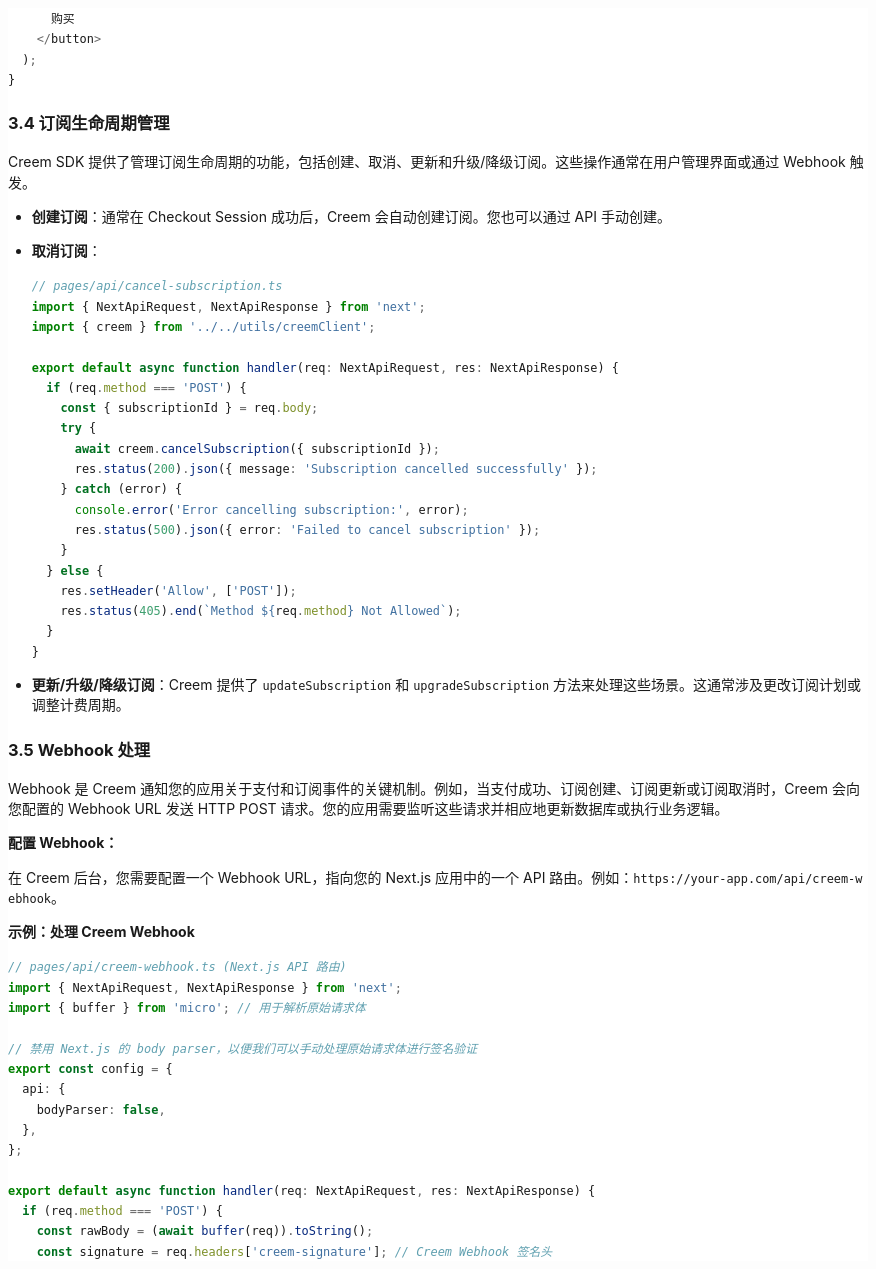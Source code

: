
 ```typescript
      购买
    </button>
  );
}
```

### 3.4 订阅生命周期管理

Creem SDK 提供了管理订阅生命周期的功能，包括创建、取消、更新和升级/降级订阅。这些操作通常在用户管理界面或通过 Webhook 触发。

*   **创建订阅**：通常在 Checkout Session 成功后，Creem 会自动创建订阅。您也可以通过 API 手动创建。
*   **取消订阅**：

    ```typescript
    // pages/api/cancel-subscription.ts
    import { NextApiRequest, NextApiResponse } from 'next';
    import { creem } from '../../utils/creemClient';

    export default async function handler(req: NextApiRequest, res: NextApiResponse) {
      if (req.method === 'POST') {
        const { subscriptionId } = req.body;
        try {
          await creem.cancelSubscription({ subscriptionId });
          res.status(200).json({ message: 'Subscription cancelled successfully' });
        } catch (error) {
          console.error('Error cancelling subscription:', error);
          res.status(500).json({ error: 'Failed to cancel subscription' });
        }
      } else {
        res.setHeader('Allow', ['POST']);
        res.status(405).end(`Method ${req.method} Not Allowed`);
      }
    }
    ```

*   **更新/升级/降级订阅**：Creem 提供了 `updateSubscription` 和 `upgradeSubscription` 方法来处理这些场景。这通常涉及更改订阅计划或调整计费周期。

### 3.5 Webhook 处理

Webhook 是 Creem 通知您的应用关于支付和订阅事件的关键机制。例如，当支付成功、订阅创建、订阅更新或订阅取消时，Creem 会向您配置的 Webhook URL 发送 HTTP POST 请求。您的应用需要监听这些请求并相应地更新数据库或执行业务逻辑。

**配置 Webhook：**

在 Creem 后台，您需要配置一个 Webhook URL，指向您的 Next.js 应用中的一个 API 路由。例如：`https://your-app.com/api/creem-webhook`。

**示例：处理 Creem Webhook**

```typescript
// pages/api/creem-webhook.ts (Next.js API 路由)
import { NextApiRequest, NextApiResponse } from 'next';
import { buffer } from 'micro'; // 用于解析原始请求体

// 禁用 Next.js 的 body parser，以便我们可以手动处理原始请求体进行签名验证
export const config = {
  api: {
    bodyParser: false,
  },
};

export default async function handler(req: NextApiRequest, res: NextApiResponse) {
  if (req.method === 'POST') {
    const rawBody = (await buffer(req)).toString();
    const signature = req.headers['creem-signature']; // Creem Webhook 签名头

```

········

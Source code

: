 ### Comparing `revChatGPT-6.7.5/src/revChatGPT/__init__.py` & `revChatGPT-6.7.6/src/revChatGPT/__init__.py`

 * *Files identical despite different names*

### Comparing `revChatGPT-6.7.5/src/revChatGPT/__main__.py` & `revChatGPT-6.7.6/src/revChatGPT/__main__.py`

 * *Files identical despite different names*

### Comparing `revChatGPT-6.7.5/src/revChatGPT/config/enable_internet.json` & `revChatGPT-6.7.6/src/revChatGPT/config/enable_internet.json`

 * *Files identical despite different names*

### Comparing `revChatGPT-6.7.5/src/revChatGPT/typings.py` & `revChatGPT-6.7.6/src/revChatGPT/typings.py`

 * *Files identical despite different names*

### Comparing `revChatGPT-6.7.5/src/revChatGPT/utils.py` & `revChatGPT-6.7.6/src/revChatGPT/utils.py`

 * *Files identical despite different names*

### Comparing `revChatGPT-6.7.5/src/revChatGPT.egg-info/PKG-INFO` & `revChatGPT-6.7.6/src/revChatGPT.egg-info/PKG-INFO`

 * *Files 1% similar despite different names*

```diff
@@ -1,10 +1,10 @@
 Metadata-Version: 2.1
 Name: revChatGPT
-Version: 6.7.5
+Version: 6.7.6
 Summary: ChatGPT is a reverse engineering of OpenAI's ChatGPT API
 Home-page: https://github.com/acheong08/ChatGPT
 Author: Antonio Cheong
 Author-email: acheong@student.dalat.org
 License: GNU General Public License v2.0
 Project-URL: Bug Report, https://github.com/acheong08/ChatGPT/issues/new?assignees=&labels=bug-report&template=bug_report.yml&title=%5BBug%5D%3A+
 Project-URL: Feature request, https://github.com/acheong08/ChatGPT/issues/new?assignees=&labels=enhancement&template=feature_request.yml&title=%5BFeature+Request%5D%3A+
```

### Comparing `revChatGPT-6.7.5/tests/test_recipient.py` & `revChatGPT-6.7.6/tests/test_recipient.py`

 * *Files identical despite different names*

········

Task prompt: Show all of the lines above in which "NextApiRequest" is present.

Solution:
    import { NextApiRequest, NextApiResponse } from 'next';
    export default async function handler(req: NextApiRequest, res: NextApiResponse) {
import { NextApiRequest, NextApiResponse } from 'next';
export default async function handler(req: NextApiRequest, res: NextApiResponse) {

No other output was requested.